Resurrecciones
El Domingo de Resurrección los poblados marítimos se vestían con el primer aroma de la primavera y eran las calles un clamor de sol más alto restallando en el metal de los tambores y cornetas. Desde la Iglesia de los Ángeles salía la procesión a paso ligero y la abuela nos ponía la corbata con cierre de goma porque el Señor había vuelto a la vida. Era estupendo que Jesús muriera y resucitara cada año, porque eso nos sacaba del colegio y hacía que la gente se echara a la calle con cascos emplumados y preciosas espadas. El sable de los Granaderos, el espadón corto de los Pretorianos, el estoque de los Sayones... Hasta las mujeres llevaban dagas, y cabezas cortadas en la mano, cogidas de los pelos tal y como nosotros tomábamos la red con la pelota.

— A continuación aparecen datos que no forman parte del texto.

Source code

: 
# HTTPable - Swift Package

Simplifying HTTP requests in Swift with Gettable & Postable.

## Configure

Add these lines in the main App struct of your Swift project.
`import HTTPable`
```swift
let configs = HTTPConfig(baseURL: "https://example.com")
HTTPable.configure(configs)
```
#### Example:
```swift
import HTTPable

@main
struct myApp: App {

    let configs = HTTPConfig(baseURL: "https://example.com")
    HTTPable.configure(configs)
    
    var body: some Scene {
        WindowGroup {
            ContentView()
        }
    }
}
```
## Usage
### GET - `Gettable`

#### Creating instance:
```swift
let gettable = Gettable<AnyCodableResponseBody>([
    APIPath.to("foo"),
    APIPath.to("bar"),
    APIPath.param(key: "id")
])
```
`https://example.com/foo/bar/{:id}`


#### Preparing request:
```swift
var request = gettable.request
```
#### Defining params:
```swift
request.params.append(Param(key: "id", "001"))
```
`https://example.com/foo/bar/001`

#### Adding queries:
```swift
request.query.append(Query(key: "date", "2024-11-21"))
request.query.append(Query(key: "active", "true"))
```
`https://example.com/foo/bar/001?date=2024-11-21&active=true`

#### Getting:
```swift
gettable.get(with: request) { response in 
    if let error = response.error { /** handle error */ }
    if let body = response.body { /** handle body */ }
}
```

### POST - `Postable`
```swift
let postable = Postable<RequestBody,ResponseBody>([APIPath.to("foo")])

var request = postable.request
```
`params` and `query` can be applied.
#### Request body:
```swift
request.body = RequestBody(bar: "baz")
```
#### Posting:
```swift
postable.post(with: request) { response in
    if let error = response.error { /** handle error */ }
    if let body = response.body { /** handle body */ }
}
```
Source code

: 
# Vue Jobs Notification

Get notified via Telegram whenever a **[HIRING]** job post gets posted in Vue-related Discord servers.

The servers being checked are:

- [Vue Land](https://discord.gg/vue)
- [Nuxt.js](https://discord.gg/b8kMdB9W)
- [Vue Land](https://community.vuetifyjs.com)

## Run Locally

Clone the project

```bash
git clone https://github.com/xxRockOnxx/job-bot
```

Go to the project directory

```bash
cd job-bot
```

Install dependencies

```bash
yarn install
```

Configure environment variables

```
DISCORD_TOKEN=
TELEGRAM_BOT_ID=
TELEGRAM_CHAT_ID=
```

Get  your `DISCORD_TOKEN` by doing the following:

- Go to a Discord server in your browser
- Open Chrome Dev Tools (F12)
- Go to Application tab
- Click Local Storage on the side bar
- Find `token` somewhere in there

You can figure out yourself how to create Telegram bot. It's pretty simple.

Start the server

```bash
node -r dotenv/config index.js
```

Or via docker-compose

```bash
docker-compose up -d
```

"Antes de sentarnos en el palco, el abuelo nos llevaba Calle de la Barraca abajo"
"Durante mucho tiempo nos pareció que las cosas siempre serían de aquella justa manera"
Antes de sentarnos en el palco, el abuelo nos llevaba Calle de la Barraca abajo, rumbo al Cabanyal, y allí nos compraba una peonza de cordel y una espada de madera. Y qué más hacía falta, si el mar respiraba al fondo y la promesa del verano andaba ya en los primeros puestos de clotxinas improvisados a la puerta de algunas casas. Faltaban las palmeras, y la traca, y un millón de palomas reventando el cielo cristalino de la infancia.
Y quién había alfombrado, mientras nosotros dormíamos, la calle entera de pétalos de rosa. Cómo era aquello tan reconcentrado y mío del aire ardiendo en el sofocante aroma de las flores pisoteadas. Pasaban los guardias a caballo, con su casaca roja y su alto sombrero plateado. Pasaban los penitentes, y unos ojos muy fieros nos miraban desde dentro de las capuchas. Pasaba la Magdalena con un ramo de lirios y su escote era sal en las ingles y extrañeza. Y los niños entonces soñaban rescatarla, con sus espadas de madera, de algún peligro, para ganarse un beso de sus labios tan rojos. Pero la Magdalena se iba a paso ligero, como todas las cosas. Y ya estaban allí los legionarios, que eran sueño de pólvora y puñales, con sus camisas arremangadas, con su raquítica gorra y con su cabra. Maltrataban el suelo con las botas y se golpeaban con el antebrazo sobre el pecho, para que a nadie le quedara ninguna duda de su hombría. Qué bien custodiada iba la Virgen entre aquellos hombretones con barbas de chivo siempre tan enfadados, y cómo lloraba entonces la abuela. Su llanto resplandecía de una manera que nos ponía contentos y nos daban ganas de abrazarla.
Y cada año era lo mismo, y ninguno pensamos jamás que las cosas no fueran a ser así eternamente, porque las cosas estaban bien, y no había ningún motivo para cambiarlas. Estaba bien que las chicas se pusieran tan guapas para desfilar, con sus peinados de tres pisos y sus pendientes de lágrima. Estaba bien colgarse un tambor de plástico del cuello y salir al aire de abril a reventar de alegría la mañana. Y si no hubiera sido por lo que había siempre que esperar a que por fin llegara la procesión y por lo insufribles que eran aquellas sillas de madera listada, mi hermano y yo hubiéramos dado en pensar que el mundo era un sitio hecho exactamente a la medida nuestra, que no cabíamos de gozo ya en la piel.
Durante mucho tiempo nos pareció que las cosas siempre serían de aquella justa manera. Hasta que algún día, no sé cuándo ni cómo, el niño cogió la mano del abuelo, cerró los ojos para dejarse arrebatar por el estruendo de los tambores y las cornetas y, cuando volvió a abrirlos, otro niño tomaba la suya. Papá -dice ese niño, mientras contempla a una muchacha que, ataviada de Virgen, sujeta un crucifijo y desfila de nuevo por las calles de otra primavera-, esa mujer lleva a dios en la mano. Y el sol sigue en lo alto para nadie y para todos, y da miedo verlo tan igual a sí mismo, tan rendido a su empresa, como si cada año fuera a ser todo idéntico, como si abril no fuera a dar en mayo, y mayo en junio. Como si no existiera el Miércoles de Ceniza.